Od wielu lat dyskutuje się na temat tego, czy ojciec powinien mieć prawo do przerwy w pracy i przebywania z małym dzieckiem w domu, na tych samych (lub bardzo zbliżonych) warunkach, co matka. W części krajów funkcjonują rozwiązania umożliwiające dzielenie się opieką nad nowo narodzonym potomkiem w ramach tzw. urlopów macierzyńskich i tacierzyńskich. W Wielkiej Brytanii wprowadzono ostatnio prawo, w świetle którego rodzice mogą podzielić między siebie 50 tygodni urlopu, z czego w czasie 37 z nich będą tylko częściowo wynagradzani.
O krok dalej poszedł charyzmatyczny biznesmen Richard Branson… Artykuł opisujący decyzję założyciela Virgin Group opublikowano na łamach CNN Money. Branson umożliwia pracownikom firmy wzięcie rocznego urlopu rodzicielskiego po narodzinach lub adopcji dziecka. W wywiadzie, biznesmen podkreślił, że jako ojciec i dziadek trójki wnucząt wie, jak magiczny jest pierwszy rok życia pociechy. Dodał także, iż opieka nad dziećmi to ciężka praca. Co ważne, jego propozycja zakłada pełną wypłatę należnego wynagrodzenia przez cały okres trwania przerwy w pracy.

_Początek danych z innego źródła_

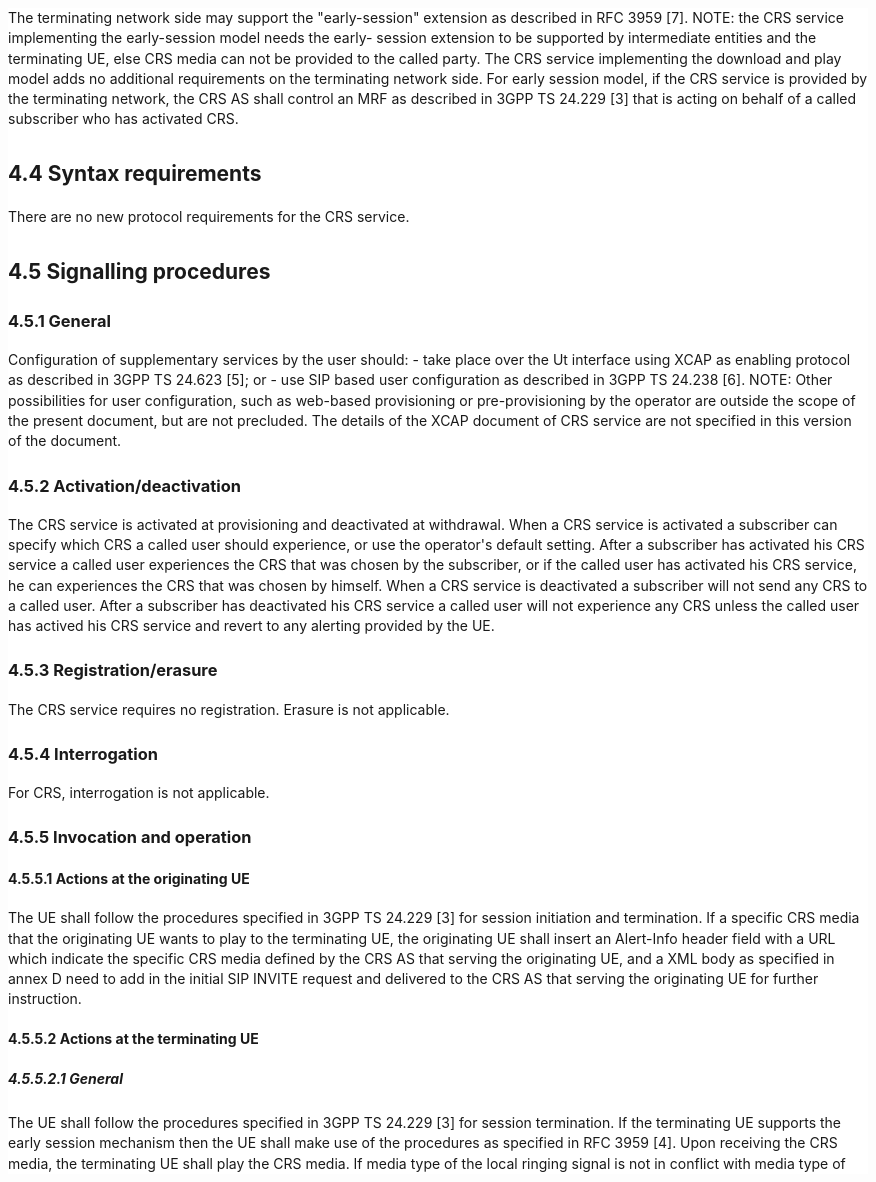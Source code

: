 The terminating network side may support the \"early-session\" extension as
described in RFC 3959 [7].
NOTE: the CRS service implementing the early-session model needs the early-
session extension to be supported by intermediate entities and the terminating
UE, else CRS media can not be provided to the called party.
The CRS service implementing the download and play model adds no additional
requirements on the terminating network side.
For early session model, if the CRS service is provided by the terminating
network, the CRS AS shall control an MRF as described in 3GPP TS 24.229 [3]
that is acting on behalf of a called subscriber who has activated CRS.
## 4.4 Syntax requirements
There are no new protocol requirements for the CRS service.
## 4.5 Signalling procedures
### 4.5.1 General
Configuration of supplementary services by the user should:
\- take place over the Ut interface using XCAP as enabling protocol as
described in 3GPP TS 24.623 [5]; or
\- use SIP based user configuration as described in 3GPP TS 24.238 [6].
NOTE: Other possibilities for user configuration, such as web-based
provisioning or pre-provisioning by the operator are outside the scope of the
present document, but are not precluded.
The details of the XCAP document of CRS service are not specified in this
version of the document.
### 4.5.2 Activation/deactivation
The CRS service is activated at provisioning and deactivated at withdrawal.
When a CRS service is activated a subscriber can specify which CRS a called
user should experience, or use the operator\'s default setting.
After a subscriber has activated his CRS service a called user experiences the
CRS that was chosen by the subscriber, or if the called user has activated his
CRS service, he can experiences the CRS that was chosen by himself.
When a CRS service is deactivated a subscriber will not send any CRS to a
called user.
After a subscriber has deactivated his CRS service a called user will not
experience any CRS unless the called user has actived his CRS service and
revert to any alerting provided by the UE.
### 4.5.3 Registration/erasure
The CRS service requires no registration. Erasure is not applicable.
### 4.5.4 Interrogation
For CRS, interrogation is not applicable.
### 4.5.5 Invocation and operation
#### 4.5.5.1 Actions at the originating UE
The UE shall follow the procedures specified in 3GPP TS 24.229 [3] for session
initiation and termination.
If a specific CRS media that the originating UE wants to play to the
terminating UE, the originating UE shall insert an Alert-Info header field
with a URL which indicate the specific CRS media defined by the CRS AS that
serving the originating UE, and a XML body as specified in annex D need to add
in the initial SIP INVITE request and delivered to the CRS AS that serving the
originating UE for further instruction.
#### 4.5.5.2 Actions at the terminating UE
##### 4.5.5.2.1 General
The UE shall follow the procedures specified in 3GPP TS 24.229 [3] for session
termination.
If the terminating UE supports the early session mechanism then the UE shall
make use of the procedures as specified in RFC 3959 [4].
Upon receiving the CRS media, the terminating UE shall play the CRS media. If
media type of the local ringing signal is not in conflict with media type of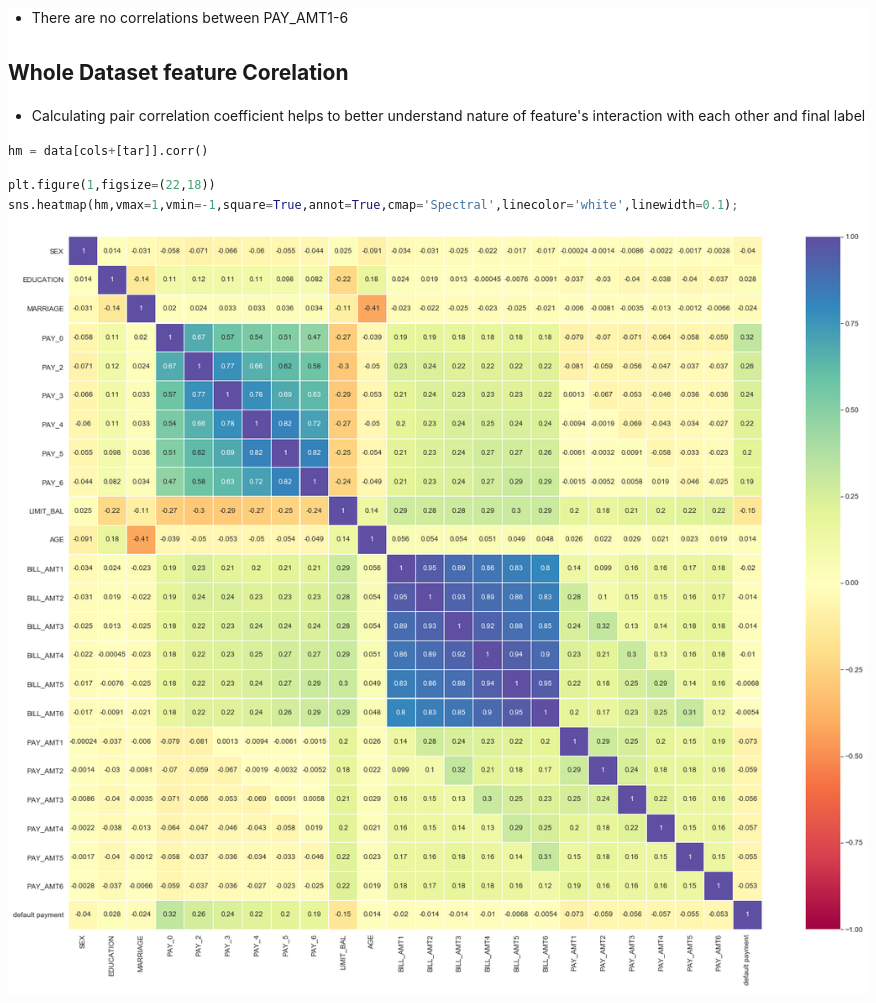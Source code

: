 
* There are no correlations between PAY_AMT1-6


## Whole Dataset feature Corelation
* Calculating pair correlation coefficient helps to better understand nature of feature's interaction with each other and final label


```python
hm = data[cols+[tar]].corr()
```


```python
plt.figure(1,figsize=(22,18))
sns.heatmap(hm,vmax=1,vmin=-1,square=True,annot=True,cmap='Spectral',linecolor='white',linewidth=0.1);
```


![png](output_31_0.png)
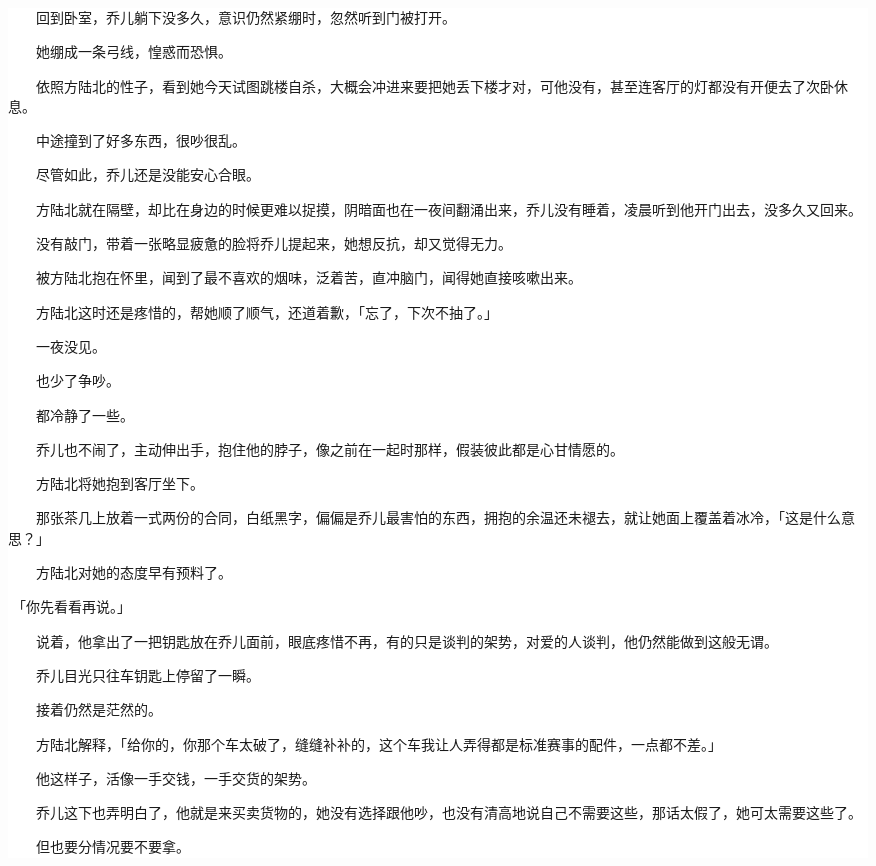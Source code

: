 
　　回到卧室，乔儿躺下没多久，意识仍然紧绷时，忽然听到门被打开。


　　她绷成一条弓线，惶惑而恐惧。


　　依照方陆北的性子，看到她今天试图跳楼自杀，大概会冲进来要把她丢下楼才对，可他没有，甚至连客厅的灯都没有开便去了次卧休息。


　　中途撞到了好多东西，很吵很乱。


　　尽管如此，乔儿还是没能安心合眼。


　　方陆北就在隔壁，却比在身边的时候更难以捉摸，阴暗面也在一夜间翻涌出来，乔儿没有睡着，凌晨听到他开门出去，没多久又回来。


　　没有敲门，带着一张略显疲惫的脸将乔儿提起来，她想反抗，却又觉得无力。


　　被方陆北抱在怀里，闻到了最不喜欢的烟味，泛着苦，直冲脑门，闻得她直接咳嗽出来。


　　方陆北这时还是疼惜的，帮她顺了顺气，还道着歉，「忘了，下次不抽了。」


　　一夜没见。


　　也少了争吵。


　　都冷静了一些。


　　乔儿也不闹了，主动伸出手，抱住他的脖子，像之前在一起时那样，假装彼此都是心甘情愿的。


　　方陆北将她抱到客厅坐下。


　　那张茶几上放着一式两份的合同，白纸黑字，偏偏是乔儿最害怕的东西，拥抱的余温还未褪去，就让她面上覆盖着冰冷，「这是什么意思？」


　　方陆北对她的态度早有预料了。


 「你先看看再说。」


　　说着，他拿出了一把钥匙放在乔儿面前，眼底疼惜不再，有的只是谈判的架势，对爱的人谈判，他仍然能做到这般无谓。


　　乔儿目光只往车钥匙上停留了一瞬。


　　接着仍然是茫然的。


　　方陆北解释，「给你的，你那个车太破了，缝缝补补的，这个车我让人弄得都是标准赛事的配件，一点都不差。」


　　他这样子，活像一手交钱，一手交货的架势。


　　乔儿这下也弄明白了，他就是来买卖货物的，她没有选择跟他吵，也没有清高地说自己不需要这些，那话太假了，她可太需要这些了。


　　但也要分情况要不要拿。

Niestety z tego rozwiązania skorzystać mogą tylko nieliczni. Objęto nim jedynie 140 pracowników pracujących w Londynie i Genewie dla Virgin Management, spółki inwestycyjnej Virgin Group’s oraz firmy licencyjnej. Aby mieć zagwarantowaną pełną wypłatę w trakcie rocznego urlopu, wcześniej trzeba przepracować w organizacji minimum 4 lata. Osoby, które spędziły w firmie Bransona mniej niż dwa lata, otrzymają 25% pensji, również przez 52 tygodnie.
To nie pierwszy tego typu pomysł Bransona. W ubiegłym roku informowaliśmy, że zaoferował on swoim pracownikom nieograniczony wymiar urlopu. Krytycy podkreślają, że większość personelu firm Virgin nie ma możliwości skorzystania z żadnego z opisywanych rozwiązań. Tymczasem inne wielkie przedsiębiorstwa zabiegają o to, aby ich wizerunek stał się bardziej przyjazny rodzinie. I tak na przykład Goldman Sachs i Wall Street zaoferowały ojcom większy wymiar płatnego urlopu z tytułu narodzin dziecka. Czy takie rozwiązania sprawią, że więcej osób będzie decydowało się na potomstwo?